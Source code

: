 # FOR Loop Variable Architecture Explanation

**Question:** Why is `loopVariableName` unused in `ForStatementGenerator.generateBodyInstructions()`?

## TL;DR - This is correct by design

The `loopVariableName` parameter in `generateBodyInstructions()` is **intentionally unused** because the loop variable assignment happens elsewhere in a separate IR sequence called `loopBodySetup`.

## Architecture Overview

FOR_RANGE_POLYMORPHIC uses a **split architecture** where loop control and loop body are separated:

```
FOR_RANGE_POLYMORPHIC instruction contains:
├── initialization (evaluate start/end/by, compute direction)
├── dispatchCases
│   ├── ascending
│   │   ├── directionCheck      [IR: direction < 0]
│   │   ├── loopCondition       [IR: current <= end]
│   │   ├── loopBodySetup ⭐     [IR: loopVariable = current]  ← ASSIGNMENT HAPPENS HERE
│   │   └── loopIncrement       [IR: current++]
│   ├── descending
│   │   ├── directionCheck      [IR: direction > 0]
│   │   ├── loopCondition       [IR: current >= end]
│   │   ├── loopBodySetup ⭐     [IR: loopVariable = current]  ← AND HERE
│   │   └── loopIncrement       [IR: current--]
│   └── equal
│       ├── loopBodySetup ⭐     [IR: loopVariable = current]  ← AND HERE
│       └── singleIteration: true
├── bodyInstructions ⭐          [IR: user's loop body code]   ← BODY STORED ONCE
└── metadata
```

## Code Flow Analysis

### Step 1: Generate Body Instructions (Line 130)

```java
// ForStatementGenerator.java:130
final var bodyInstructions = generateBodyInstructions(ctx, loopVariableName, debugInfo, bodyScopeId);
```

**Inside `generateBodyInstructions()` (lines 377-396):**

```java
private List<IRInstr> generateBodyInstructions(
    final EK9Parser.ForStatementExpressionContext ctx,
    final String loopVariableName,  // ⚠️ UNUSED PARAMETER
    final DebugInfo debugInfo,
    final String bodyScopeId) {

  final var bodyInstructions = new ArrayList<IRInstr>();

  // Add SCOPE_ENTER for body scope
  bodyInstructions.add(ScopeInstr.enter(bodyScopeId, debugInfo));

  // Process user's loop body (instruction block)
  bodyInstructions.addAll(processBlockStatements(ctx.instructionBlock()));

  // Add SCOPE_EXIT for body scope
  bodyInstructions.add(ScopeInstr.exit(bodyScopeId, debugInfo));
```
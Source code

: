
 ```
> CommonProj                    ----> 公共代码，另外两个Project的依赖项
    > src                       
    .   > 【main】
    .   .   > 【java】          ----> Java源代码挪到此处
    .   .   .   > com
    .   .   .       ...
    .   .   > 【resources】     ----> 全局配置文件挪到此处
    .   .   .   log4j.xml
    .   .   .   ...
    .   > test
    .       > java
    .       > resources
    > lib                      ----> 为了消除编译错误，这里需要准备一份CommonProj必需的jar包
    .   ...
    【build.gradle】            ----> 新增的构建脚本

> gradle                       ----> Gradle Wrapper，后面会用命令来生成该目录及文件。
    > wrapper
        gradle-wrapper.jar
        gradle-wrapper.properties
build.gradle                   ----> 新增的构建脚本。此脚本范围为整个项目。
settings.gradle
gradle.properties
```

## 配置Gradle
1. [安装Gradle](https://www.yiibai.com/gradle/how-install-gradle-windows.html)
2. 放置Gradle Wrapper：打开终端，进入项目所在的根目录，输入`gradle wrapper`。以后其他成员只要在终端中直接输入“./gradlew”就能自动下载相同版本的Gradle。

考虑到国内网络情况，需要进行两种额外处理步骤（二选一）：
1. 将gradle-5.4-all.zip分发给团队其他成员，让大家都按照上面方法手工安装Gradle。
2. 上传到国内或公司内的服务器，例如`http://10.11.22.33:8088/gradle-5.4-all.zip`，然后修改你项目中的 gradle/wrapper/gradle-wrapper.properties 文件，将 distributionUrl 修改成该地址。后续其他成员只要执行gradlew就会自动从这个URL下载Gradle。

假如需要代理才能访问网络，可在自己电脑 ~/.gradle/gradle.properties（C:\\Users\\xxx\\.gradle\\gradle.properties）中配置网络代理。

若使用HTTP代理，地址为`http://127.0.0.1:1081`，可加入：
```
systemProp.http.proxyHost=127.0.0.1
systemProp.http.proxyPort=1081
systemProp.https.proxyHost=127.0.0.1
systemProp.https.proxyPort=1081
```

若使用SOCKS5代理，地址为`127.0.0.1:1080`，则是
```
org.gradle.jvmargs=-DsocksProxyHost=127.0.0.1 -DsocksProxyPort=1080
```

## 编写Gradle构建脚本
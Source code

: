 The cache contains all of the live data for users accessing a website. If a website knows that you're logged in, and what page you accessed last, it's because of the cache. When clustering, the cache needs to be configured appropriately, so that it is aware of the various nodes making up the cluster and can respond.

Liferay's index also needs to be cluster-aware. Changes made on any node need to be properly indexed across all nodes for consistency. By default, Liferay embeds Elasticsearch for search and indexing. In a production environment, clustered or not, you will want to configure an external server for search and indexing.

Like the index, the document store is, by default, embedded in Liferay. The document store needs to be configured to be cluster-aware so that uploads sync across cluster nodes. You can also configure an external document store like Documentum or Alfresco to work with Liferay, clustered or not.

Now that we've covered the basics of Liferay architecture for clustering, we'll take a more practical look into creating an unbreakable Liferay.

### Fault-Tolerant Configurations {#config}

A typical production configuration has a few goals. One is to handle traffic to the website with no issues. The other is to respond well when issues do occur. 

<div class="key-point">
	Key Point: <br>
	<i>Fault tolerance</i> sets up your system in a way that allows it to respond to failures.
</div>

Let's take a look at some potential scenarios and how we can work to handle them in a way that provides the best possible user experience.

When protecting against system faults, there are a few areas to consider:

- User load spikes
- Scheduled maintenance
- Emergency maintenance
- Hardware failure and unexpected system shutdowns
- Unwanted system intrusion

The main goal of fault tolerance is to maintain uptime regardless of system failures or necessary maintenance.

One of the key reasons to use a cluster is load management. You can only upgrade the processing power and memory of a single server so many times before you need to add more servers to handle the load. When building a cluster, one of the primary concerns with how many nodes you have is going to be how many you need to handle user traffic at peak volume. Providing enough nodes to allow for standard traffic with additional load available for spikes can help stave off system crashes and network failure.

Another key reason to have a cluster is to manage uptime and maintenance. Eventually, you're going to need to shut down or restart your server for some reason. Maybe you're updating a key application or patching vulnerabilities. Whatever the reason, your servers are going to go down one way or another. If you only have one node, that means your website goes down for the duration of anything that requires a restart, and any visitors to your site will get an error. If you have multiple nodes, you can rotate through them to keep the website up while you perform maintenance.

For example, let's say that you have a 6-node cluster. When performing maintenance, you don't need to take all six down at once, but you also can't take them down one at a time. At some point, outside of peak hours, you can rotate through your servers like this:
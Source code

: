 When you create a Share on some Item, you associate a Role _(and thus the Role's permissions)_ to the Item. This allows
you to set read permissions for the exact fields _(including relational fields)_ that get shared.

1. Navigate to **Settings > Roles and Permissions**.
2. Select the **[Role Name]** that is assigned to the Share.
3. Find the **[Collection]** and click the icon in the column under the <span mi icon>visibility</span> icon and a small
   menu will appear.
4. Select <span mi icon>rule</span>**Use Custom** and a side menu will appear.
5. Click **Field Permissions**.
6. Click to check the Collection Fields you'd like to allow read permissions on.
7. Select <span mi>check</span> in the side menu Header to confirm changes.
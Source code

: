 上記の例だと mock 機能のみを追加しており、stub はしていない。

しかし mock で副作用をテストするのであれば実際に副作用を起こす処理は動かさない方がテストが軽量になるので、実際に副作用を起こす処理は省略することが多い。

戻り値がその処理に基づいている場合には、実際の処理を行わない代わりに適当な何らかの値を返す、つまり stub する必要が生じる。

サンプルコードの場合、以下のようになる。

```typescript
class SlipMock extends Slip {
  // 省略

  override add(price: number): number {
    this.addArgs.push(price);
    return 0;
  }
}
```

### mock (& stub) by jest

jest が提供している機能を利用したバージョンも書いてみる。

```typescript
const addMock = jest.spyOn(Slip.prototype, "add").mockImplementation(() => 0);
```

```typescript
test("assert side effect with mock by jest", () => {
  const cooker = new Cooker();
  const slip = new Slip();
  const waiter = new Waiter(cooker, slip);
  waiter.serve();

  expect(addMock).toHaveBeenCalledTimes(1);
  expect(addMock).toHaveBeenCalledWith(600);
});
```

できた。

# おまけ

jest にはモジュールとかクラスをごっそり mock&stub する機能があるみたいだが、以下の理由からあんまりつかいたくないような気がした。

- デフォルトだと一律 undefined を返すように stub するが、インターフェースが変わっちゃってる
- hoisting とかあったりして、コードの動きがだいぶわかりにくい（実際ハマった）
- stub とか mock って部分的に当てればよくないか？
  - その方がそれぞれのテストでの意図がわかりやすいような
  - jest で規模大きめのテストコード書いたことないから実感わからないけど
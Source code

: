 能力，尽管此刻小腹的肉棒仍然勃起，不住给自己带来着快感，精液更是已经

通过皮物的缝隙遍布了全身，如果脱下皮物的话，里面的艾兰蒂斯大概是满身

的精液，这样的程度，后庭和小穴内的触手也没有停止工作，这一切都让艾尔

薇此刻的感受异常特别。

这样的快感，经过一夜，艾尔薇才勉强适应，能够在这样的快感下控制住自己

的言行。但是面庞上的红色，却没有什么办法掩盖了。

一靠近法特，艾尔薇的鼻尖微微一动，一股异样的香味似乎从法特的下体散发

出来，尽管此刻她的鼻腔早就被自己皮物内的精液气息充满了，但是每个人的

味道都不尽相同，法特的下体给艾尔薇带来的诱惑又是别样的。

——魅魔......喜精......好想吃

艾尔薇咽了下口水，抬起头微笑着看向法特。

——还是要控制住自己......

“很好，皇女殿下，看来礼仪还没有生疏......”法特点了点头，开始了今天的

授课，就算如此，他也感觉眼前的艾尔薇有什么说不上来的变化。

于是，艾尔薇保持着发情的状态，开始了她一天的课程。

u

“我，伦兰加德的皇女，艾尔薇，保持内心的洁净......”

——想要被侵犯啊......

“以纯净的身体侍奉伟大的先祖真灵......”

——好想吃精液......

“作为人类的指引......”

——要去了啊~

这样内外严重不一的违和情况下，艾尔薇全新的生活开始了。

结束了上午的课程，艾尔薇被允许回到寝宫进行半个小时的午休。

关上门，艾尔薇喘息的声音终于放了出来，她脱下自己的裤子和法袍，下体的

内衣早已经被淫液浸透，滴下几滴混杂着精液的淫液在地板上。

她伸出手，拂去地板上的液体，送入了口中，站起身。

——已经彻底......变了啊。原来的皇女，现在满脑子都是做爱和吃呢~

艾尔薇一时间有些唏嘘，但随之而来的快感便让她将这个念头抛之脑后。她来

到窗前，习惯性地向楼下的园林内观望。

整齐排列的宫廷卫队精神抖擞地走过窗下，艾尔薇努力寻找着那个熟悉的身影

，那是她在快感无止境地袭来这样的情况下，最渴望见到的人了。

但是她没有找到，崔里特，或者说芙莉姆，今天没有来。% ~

===

*Directions*. Wherever the string "ForStatementGenerator" appears in a line of the records, copy that line.

*Result of the exercise*.
**Question:** Why is `loopVariableName` unused in `ForStatementGenerator.generateBodyInstructions()`?
// ForStatementGenerator.java:130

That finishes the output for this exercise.